What to Know About Mucus in Cystic Fibrosis

As a result of a genetic mutation to the cystic fibrosis transmembrane conductance regulator (CFTR) gene, mucus and other bodily fluids are thicker and stickier in people with CF.

This thickness occurs because the CFTR gene mutation affects the way salt and water move into and out of cells. Changes in the CFTR gene affect cells that produce sweat, mucus, and digestive enzymes.

CF mucus may clog the lungs, pancreas, liver, and intestines.

When CF mucus clogs the lungs, breathing problems and infections may become a concern.

Enzymes necessary for digestion may not reach the gut when the pancreas is affected by thick CF mucus. When the intestines are also affected by CF mucus, it can make it difficult to absorb enough nutrients.

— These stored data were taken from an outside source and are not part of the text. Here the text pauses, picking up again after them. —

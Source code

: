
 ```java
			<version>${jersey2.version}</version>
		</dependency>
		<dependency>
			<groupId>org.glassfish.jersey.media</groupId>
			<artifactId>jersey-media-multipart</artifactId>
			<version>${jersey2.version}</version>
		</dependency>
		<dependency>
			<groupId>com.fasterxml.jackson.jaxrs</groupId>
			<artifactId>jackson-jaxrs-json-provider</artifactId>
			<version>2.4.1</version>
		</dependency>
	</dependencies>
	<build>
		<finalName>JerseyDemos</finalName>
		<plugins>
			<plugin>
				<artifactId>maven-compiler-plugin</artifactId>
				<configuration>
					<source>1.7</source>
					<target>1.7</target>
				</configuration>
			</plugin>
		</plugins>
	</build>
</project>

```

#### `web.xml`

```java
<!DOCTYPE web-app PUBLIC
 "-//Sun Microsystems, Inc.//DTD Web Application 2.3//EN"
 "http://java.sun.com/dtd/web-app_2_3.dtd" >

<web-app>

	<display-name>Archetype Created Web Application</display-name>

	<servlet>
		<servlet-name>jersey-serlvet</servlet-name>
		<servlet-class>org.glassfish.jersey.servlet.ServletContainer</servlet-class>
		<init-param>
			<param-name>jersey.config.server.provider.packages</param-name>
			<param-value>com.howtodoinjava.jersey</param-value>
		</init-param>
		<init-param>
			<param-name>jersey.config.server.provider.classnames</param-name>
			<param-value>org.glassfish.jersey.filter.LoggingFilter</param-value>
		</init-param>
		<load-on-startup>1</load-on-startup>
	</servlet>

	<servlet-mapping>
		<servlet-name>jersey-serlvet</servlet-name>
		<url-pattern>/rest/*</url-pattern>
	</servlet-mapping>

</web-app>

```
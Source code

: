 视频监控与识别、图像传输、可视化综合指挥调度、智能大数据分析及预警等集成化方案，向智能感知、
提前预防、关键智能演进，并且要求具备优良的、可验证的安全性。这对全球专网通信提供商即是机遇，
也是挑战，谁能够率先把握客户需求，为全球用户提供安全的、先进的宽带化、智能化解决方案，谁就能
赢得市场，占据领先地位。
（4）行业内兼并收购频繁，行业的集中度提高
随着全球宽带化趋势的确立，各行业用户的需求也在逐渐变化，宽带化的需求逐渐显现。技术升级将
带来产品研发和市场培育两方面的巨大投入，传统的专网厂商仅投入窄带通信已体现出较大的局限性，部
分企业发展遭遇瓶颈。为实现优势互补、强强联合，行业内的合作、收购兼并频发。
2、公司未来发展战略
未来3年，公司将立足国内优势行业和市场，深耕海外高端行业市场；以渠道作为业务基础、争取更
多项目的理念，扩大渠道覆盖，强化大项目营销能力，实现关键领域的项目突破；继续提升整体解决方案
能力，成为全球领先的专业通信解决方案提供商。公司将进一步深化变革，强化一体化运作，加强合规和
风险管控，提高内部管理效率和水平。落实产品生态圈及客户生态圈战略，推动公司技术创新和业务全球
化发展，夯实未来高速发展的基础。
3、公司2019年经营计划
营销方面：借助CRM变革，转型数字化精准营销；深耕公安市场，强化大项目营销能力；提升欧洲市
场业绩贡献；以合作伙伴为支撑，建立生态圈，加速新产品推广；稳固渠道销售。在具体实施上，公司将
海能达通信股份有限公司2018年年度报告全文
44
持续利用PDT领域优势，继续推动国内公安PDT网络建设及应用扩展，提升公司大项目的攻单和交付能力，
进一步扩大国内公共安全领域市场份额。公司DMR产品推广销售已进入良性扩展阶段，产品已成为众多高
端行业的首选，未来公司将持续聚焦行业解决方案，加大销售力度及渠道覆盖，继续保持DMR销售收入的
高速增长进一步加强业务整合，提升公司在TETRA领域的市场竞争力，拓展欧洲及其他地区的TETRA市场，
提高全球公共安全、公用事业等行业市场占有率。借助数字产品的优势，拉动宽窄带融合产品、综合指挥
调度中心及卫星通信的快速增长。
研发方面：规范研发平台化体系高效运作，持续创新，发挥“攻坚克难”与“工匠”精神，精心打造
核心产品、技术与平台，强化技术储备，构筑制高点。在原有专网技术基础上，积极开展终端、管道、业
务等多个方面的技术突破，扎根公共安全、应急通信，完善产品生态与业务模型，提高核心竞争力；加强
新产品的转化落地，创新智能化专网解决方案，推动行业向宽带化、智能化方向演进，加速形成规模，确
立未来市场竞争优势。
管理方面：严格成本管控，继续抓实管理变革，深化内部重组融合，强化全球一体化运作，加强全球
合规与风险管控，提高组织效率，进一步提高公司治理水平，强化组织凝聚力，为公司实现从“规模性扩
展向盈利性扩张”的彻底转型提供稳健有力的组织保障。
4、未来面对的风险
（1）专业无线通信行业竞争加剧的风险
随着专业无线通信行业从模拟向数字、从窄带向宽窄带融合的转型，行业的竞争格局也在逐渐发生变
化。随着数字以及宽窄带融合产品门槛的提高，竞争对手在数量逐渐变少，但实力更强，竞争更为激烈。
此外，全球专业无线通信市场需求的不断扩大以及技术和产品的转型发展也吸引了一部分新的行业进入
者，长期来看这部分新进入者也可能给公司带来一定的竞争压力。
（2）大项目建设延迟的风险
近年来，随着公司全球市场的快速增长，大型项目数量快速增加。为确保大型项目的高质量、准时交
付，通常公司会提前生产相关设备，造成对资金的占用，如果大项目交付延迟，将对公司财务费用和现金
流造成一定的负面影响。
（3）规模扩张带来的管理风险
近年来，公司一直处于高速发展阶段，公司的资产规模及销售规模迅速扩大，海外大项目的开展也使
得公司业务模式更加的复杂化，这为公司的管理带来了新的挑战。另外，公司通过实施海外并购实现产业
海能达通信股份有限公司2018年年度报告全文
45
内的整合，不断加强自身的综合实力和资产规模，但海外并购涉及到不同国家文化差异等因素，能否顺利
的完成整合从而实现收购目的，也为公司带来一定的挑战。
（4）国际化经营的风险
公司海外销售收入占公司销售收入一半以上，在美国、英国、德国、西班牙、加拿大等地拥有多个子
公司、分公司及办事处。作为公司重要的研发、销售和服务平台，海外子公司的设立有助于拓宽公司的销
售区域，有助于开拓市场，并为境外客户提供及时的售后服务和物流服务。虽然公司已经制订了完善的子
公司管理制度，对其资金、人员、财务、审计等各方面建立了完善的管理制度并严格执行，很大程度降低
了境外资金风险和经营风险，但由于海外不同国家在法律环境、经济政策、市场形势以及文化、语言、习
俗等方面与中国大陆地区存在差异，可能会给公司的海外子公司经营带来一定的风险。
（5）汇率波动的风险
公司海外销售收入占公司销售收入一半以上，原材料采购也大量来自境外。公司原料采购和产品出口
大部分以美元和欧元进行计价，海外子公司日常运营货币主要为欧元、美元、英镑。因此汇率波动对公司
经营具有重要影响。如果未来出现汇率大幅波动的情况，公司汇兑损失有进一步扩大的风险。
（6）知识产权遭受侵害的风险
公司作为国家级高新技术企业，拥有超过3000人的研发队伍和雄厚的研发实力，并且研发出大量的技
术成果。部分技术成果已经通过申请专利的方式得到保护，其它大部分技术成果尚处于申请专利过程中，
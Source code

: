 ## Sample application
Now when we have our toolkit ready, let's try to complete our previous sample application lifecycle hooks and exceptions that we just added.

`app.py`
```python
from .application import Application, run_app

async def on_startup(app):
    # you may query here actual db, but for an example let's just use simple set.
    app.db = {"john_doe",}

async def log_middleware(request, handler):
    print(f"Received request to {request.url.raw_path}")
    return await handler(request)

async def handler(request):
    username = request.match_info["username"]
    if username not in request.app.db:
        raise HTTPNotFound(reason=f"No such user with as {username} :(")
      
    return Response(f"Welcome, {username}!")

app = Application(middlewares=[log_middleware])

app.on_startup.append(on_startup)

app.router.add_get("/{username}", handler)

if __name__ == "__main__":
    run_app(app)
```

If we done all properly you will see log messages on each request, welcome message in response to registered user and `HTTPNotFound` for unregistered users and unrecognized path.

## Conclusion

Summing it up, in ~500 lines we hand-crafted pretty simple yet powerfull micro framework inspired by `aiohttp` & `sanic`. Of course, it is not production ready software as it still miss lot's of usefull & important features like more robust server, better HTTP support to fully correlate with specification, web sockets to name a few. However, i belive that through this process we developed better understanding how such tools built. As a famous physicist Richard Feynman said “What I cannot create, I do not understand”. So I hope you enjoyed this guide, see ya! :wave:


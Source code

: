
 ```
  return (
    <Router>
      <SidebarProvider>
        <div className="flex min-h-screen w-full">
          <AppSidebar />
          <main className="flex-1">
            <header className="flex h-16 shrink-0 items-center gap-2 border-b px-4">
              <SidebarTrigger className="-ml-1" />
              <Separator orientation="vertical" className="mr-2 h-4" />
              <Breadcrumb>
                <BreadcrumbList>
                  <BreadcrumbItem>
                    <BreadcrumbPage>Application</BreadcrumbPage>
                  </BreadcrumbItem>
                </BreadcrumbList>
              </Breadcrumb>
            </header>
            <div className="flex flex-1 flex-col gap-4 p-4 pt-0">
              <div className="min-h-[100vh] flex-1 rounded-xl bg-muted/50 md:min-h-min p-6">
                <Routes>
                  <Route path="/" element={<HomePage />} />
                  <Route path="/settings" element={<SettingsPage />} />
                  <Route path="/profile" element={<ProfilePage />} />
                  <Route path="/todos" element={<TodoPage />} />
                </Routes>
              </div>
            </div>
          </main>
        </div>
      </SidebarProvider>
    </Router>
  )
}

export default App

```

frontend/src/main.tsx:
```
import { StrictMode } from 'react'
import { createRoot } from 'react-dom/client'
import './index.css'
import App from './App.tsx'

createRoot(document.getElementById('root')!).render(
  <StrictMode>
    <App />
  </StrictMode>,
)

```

Typically, when mucus covers the tiny hairlike structures called cilia in the lungs, it is swept up to the nose and mouth so it can exit the body. Thicker CF mucus sticks to the cilia, though. This interferes with the typical process and makes it more difficult to clear mucus out of the lungs.

Extra mucus in the lungs can lead to blockages, infections, and damage to structures inside and outside the lungs.

Symptoms of CF can include:

• salty skin
• frequent wheezing and coughing that may include mucus
• nasal polyps
• greasy, foul-smelling stools
• shortness of breath
• chronic lung infections, bronchitis, and pneumonia

There is no cure for CF, but medicines and therapies can be useful in helping to thin the mucus and reduce related complications.

Some of the drugs that may reduce CF mucus and related symptoms include:

• antibiotics to treat or prevent lung infections
• mucus-thinning medications
• nonsteroidal anti-inflammatory drugs (NSAIDs) to reduce inflammation in the airways
• bronchodilators to relax muscles and increase airflow
• CFTR modulators

Surgical treatment options may include:

• bowel surgeries to relieve blockages
• placement of a feeding tube
• double lung transplant

To help break up mucus in the chest and make it easier to cough up, you may have chest physical therapy several times a day with or without mechanical devices.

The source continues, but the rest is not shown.